Looking through the listing that follows, count the lines that contain "fuori" and give only that number.
=== Available data ===
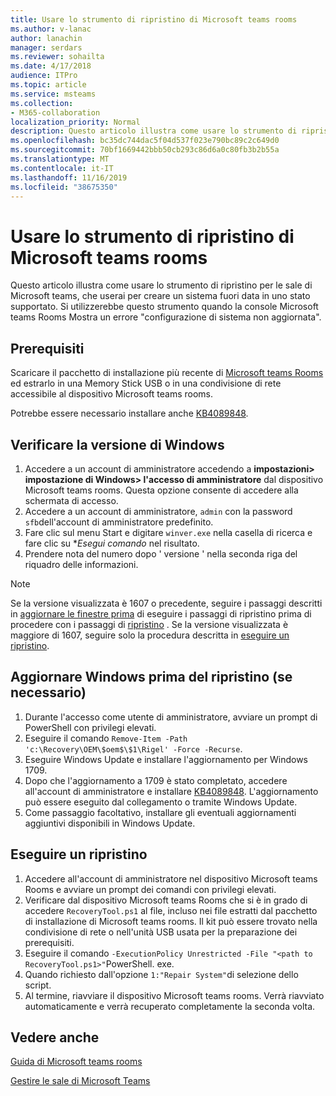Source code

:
 ```yaml
---
title: Usare lo strumento di ripristino di Microsoft teams rooms
ms.author: v-lanac
author: lanachin
manager: serdars
ms.reviewer: sohailta
ms.date: 4/17/2018
audience: ITPro
ms.topic: article
ms.service: msteams
ms.collection:
- M365-collaboration
localization_priority: Normal
description: Questo articolo illustra come usare lo strumento di ripristino per le sale di Microsoft teams, che userai per creare un sistema fuori data in uno stato supportato.
ms.openlocfilehash: bc35dc744dac5f04d537f023e790bc89c2c649d0
ms.sourcegitcommit: 70bf1669442bbb50cb293c86d6a0c80fb3b2b55a
ms.translationtype: MT
ms.contentlocale: it-IT
ms.lasthandoff: 11/16/2019
ms.locfileid: "38675350"
---
```

# <a name="use-the-microsoft-teams-rooms-recovery-tool"></a>Usare lo strumento di ripristino di Microsoft teams rooms
 
Questo articolo illustra come usare lo strumento di ripristino per le sale di Microsoft teams, che userai per creare un sistema fuori data in uno stato supportato. Si utilizzerebbe questo strumento quando la console Microsoft teams Rooms Mostra un errore "configurazione di sistema non aggiornata".
  

<a name="Prerequisites"> </a>  
## <a name="prerequisites"></a>Prerequisiti

Scaricare il pacchetto di installazione più recente di [Microsoft teams Rooms](https://go.microsoft.com/fwlink/?linkid=851168) ed estrarlo in una Memory Stick USB o in una condivisione di rete accessibile al dispositivo Microsoft teams rooms.

Potrebbe essere necessario installare anche [KB4089848](http://download.windowsupdate.com/d/msdownload/update/software/updt/2018/03/windows10.0-kb4089848-x64_db7c5aad31c520c6983a937c3d53170e84372b11.msu).

<a name="Windows-ver"> </a>
## <a name="verify-windows-version"></a>Verificare la versione di Windows 

1. Accedere a un account di amministratore accedendo a **impostazioni> impostazione di Windows> l'accesso di amministratore** dal dispositivo Microsoft teams rooms. Questa opzione consente di accedere alla schermata di accesso.
2. Accedere a un account di amministratore, `admin` con la password `sfb`dell'account di amministratore predefinito.
3. Fare clic sul menu Start e digitare `winver.exe` nella casella di ricerca e fare clic su **Esegui comando* nel risultato.
4. Prendere nota del numero dopo ' versione ' nella seconda riga del riquadro delle informazioni.

>[!NOTE]
>Se la versione visualizzata è 1607 o precedente, seguire i passaggi descritti in <a href="#Windows-up">aggiornare le finestre prima</a> di eseguire i passaggi di ripristino prima di procedere con i passaggi di <a href="#Perform">ripristino</a> . Se la versione visualizzata è maggiore di 1607, seguire solo la procedura descritta in <a href="#Perform">eseguire un ripristino</a>.

<a name="Windows-up"> </a>
## <a name="update-windows-before-recovery-if-needed"></a>Aggiornare Windows prima del ripristino (se necessario)

1. Durante l'accesso come utente di amministratore, avviare un prompt di PowerShell con privilegi elevati.
2. Eseguire il comando `Remove-Item -Path 'c:\Recovery\OEM\$oem$\$1\Rigel' -Force -Recurse`.
3. Eseguire Windows Update e installare l'aggiornamento per Windows 1709.
4. Dopo che l'aggiornamento a 1709 è stato completato, accedere all'account di amministratore e installare [KB4089848](http://download.windowsupdate.com/d/msdownload/update/software/updt/2018/03/windows10.0-kb4089848-x64_db7c5aad31c520c6983a937c3d53170e84372b11.msu). L'aggiornamento può essere eseguito dal collegamento o tramite Windows Update.
5. Come passaggio facoltativo, installare gli eventuali aggiornamenti aggiuntivi disponibili in Windows Update.

<a name="Perform"> </a>
## <a name="perform-a-recovery"></a>Eseguire un ripristino

1. Accedere all'account di amministratore nel dispositivo Microsoft teams Rooms e avviare un prompt dei comandi con privilegi elevati.
2. Verificare dal dispositivo Microsoft teams Rooms che si è in grado di accedere `RecoveryTool.ps1` al file, incluso nei file estratti dal pacchetto di installazione di Microsoft teams rooms. Il kit può essere trovato nella condivisione di rete o nell'unità USB usata per la preparazione dei prerequisiti.
3. Eseguire il comando `-ExecutionPolicy Unrestricted -File "<path to RecoveryTool.ps1>"`PowerShell. exe.
4. Quando richiesto dall'opzione `1:"Repair System"`di selezione dello script.
5. Al termine, riavviare il dispositivo Microsoft teams rooms. Verrà riavviato automaticamente e verrà recuperato completamente la seconda volta.



<a name="See"> </a>  
## <a name="see-also"></a>Vedere anche
 
[Guida di Microsoft teams rooms](https://support.office.com/article/Skype-Room-Systems-version-2-help-e667f40e-5aab-40c1-bd68-611fe0002ba2)

[Gestire le sale di Microsoft Teams](skype-room-systems-v2.md)
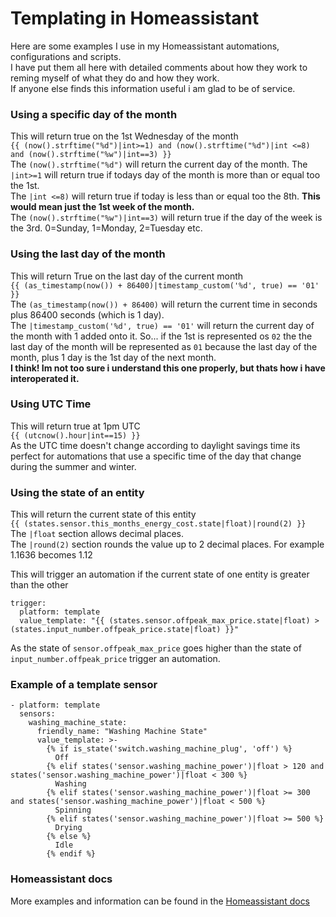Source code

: 
# Templating in Homeassistant

Here are some examples I use in my Homeassistant automations, configurations and scripts.  
I have put them all here with detailed comments about how they work to reming myself of what they do and how they work.  
If anyone else finds this information useful i am glad to be of service.  


### Using a specific day of the month
This will return true on the 1st Wednesday of the month  
`{{ (now().strftime("%d")|int>=1) and (now().strftime("%d")|int <=8) and (now().strftime("%w")|int==3) }}`  
The `(now().strftime("%d")` will return the current day of the month. The `|int>=1` will return true if todays day of the month is more than or equal too the 1st.  
The `|int <=8)` will return true if today is less than or equal too the 8th. **This would mean just the 1st week of the month.**  
The  `(now().strftime("%w")|int==3)` will return true if the day of the week is the 3rd. 0=Sunday, 1=Monday, 2=Tuesday etc.  


### Using the last day of the month
This will return True on the last day of the current month  
`{{ (as_timestamp(now()) + 86400)|timestamp_custom('%d', true) == '01' }}`  
The `(as_timestamp(now()) + 86400)` will return the current time in seconds plus 86400 seconds (which is 1 day).  
The `|timestamp_custom('%d', true) == '01'` will return the current day of the month with 1 added onto it. So... if the 1st is represented os `02` the the last day of the month will be represented as `01` because the last day of the month, plus 1 day is the 1st day of the next month.  
**I think! Im not too sure i understand this one properly, but thats how i have interoperated it.**  


### Using UTC Time
This will return true at 1pm UTC  
`{{ (utcnow().hour|int==15) }}`  
As the UTC time doesn't change according to daylight savings time its perfect for automations that use a specific time of the day that change during the summer and winter.


### Using the state of an entity
This will return the current state of this entity  
`{{ (states.sensor.this_months_energy_cost.state|float)|round(2) }}`  
The `|float` section allows decimal places.  
The `|round(2)` section rounds the value up to 2 decimal places. For example 1.1636 becomes 1.12  

This will trigger an automation if the current state of one entity is greater than the other  
```
trigger:
  platform: template
  value_template: "{{ (states.sensor.offpeak_max_price.state|float) > (states.input_number.offpeak_price.state|float) }}"  
```
As the state of `sensor.offpeak_max_price` goes higher than the state of `input_number.offpeak_price` trigger an automation.  


### Example of a template sensor
```
- platform: template
  sensors:
    washing_machine_state:
      friendly_name: "Washing Machine State"
      value_template: >-
        {% if is_state('switch.washing_machine_plug', 'off') %}
          Off
        {% elif states('sensor.washing_machine_power')|float > 120 and states('sensor.washing_machine_power')|float < 300 %}
          Washing
        {% elif states('sensor.washing_machine_power')|float >= 300 and states('sensor.washing_machine_power')|float < 500 %}
          Spinning
        {% elif states('sensor.washing_machine_power')|float >= 500 %}
          Drying
        {% else %}
          Idle
        {% endif %}
```

### Homeassistant docs
More examples and information can be found in the [Homeassistant docs](https://www.home-assistant.io/docs/configuration/templating/)  
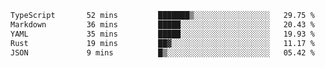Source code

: <!--START_SECTION:waka-->

```txt
TypeScript       52 mins         ███████▒░░░░░░░░░░░░░░░░░   29.75 %
Markdown         36 mins         █████░░░░░░░░░░░░░░░░░░░░   20.43 %
YAML             35 mins         █████░░░░░░░░░░░░░░░░░░░░   19.93 %
Rust             19 mins         ██▓░░░░░░░░░░░░░░░░░░░░░░   11.17 %
JSON             9 mins          █▒░░░░░░░░░░░░░░░░░░░░░░░   05.42 %
```

<!--END_SECTION:waka-->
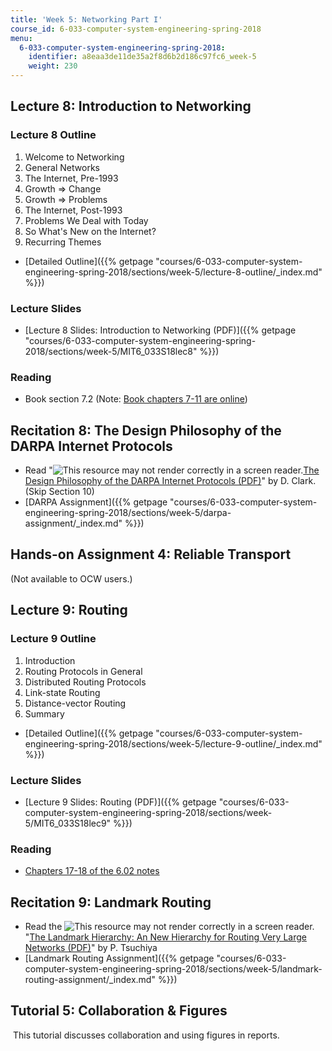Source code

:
 ```yaml
---
title: 'Week 5: Networking Part I'
course_id: 6-033-computer-system-engineering-spring-2018
menu:
  6-033-computer-system-engineering-spring-2018:
    identifier: a8eaa3de11de35a2f8d6b2d186c97fc6_week-5
    weight: 230
---
```

Lecture 8: Introduction to Networking
-------------------------------------

### Lecture 8 Outline

1.  Welcome to Networking
2.  General Networks
3.  The Internet, Pre-1993
4.  Growth => Change
5.  Growth => Problems
6.  The Internet, Post-1993
7.  Problems We Deal with Today
8.  So What's New on the Internet?
9.  Recurring Themes

*   [Detailed Outline]({{% getpage "courses/6-033-computer-system-engineering-spring-2018/sections/week-5/lecture-8-outline/_index.md" %}})

### Lecture Slides

*   [Lecture 8 Slides: Introduction to Networking (PDF)]({{% getpage "courses/6-033-computer-system-engineering-spring-2018/sections/week-5/MIT6_033S18lec8" %}})

### Reading

*   Book section 7.2 (Note: [Book chapters 7-11 are online](./resolveuid/b4e8d5a90bdf6cd9d3f9716855fa7b12))

Recitation 8: The Design Philosophy of the DARPA Internet Protocols
-------------------------------------------------------------------

*   Read "![This resource may not render correctly in a screen reader.](/images/inacessible.gif)[The Design Philosophy of the DARPA Internet Protocols (PDF)](http://ccr.sigcomm.org/archive/1995/jan95/ccr-9501-clark.pdf)" by D. Clark. (Skip Section 10)
*   [DARPA Assignment]({{% getpage "courses/6-033-computer-system-engineering-spring-2018/sections/week-5/darpa-assignment/_index.md" %}})

Hands-on Assignment 4: Reliable Transport
-----------------------------------------

(Not available to OCW users.)

Lecture 9: Routing
------------------

### Lecture 9 Outline

1.  Introduction
2.  Routing Protocols in General
3.  Distributed Routing Protocols
4.  Link-state Routing
5.  Distance-vector Routing
6.  Summary

*   [Detailed Outline]({{% getpage "courses/6-033-computer-system-engineering-spring-2018/sections/week-5/lecture-9-outline/_index.md" %}})

### Lecture Slides

*   [Lecture 9 Slides: Routing (PDF)]({{% getpage "courses/6-033-computer-system-engineering-spring-2018/sections/week-5/MIT6_033S18lec9" %}})

### Reading

*   [Chapters 17-18 of the 6.02 notes](./resolveuid/43bcc3e8ea29e5d6f9ca9dfe5f636a71)

Recitation 9: Landmark Routing
------------------------------

*   Read the ![This resource may not render correctly in a screen reader.](/images/inacessible.gif)"[The Landmark Hierarchy: An New Hierarchy for Routing Very Large Networks (PDF)](http://www.cs.cornell.edu/people/francis/p35-tsuchiya.pdf)" by P. Tsuchiya
*   [Landmark Routing Assignment]({{% getpage "courses/6-033-computer-system-engineering-spring-2018/sections/week-5/landmark-routing-assignment/_index.md" %}})

Tutorial 5: Collaboration & Figures
-----------------------------------

 This tutorial discusses collaboration and using figures in reports.
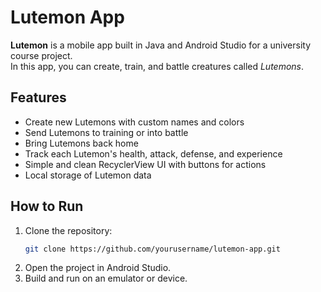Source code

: # Lutemon App

**Lutemon** is a mobile app built in Java and Android Studio for a university course project.  
In this app, you can create, train, and battle creatures called *Lutemons*.

## Features

- Create new Lutemons with custom names and colors
- Send Lutemons to training or into battle
- Bring Lutemons back home
- Track each Lutemon's health, attack, defense, and experience
- Simple and clean RecyclerView UI with buttons for actions
- Local storage of Lutemon data

## How to Run

1. Clone the repository:
    ```bash
    git clone https://github.com/yourusername/lutemon-app.git
    ```
2. Open the project in Android Studio.
3. Build and run on an emulator or device.
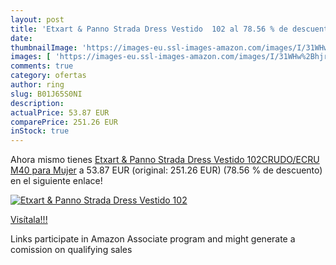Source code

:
 ```yaml
---
layout: post
title: 'Etxart & Panno Strada Dress Vestido  102 al 78.56 % de descuento'
date: 
thumbnailImage: 'https://images-eu.ssl-images-amazon.com/images/I/31WHw%2BhjrWL._SL200_.jpg'
images: [ 'https://images-eu.ssl-images-amazon.com/images/I/31WHw%2BhjrWL._SL200_.jpg' ]
comments: true
category: ofertas
author: ring
slug: B01J65S0NI
description:
actualPrice: 53.87 EUR
comparePrice: 251.26 EUR
inStock: true
---
```


Ahora mismo tienes [Etxart & Panno Strada Dress Vestido  102CRUDO/ECRU  M40 para Mujer](https://www.amazon.es/dp/B01J65S0NI/?tag=tolees-21) a 53.87 EUR (original: 251.26 EUR) (78.56 %  de descuento) en el siguiente enlace!

[![Etxart & Panno Strada Dress Vestido  102](https://images-eu.ssl-images-amazon.com/images/I/31WHw%2BhjrWL._SL200_.jpg)](https://www.amazon.es/dp/B01J65S0NI/?tag=tolees-21)

[Visítala!!!](https://www.amazon.es/dp/B01J65S0NI/?tag=tolees-21)

Links participate in Amazon Associate program and might generate a comission on qualifying sales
===
_Task solution_: 2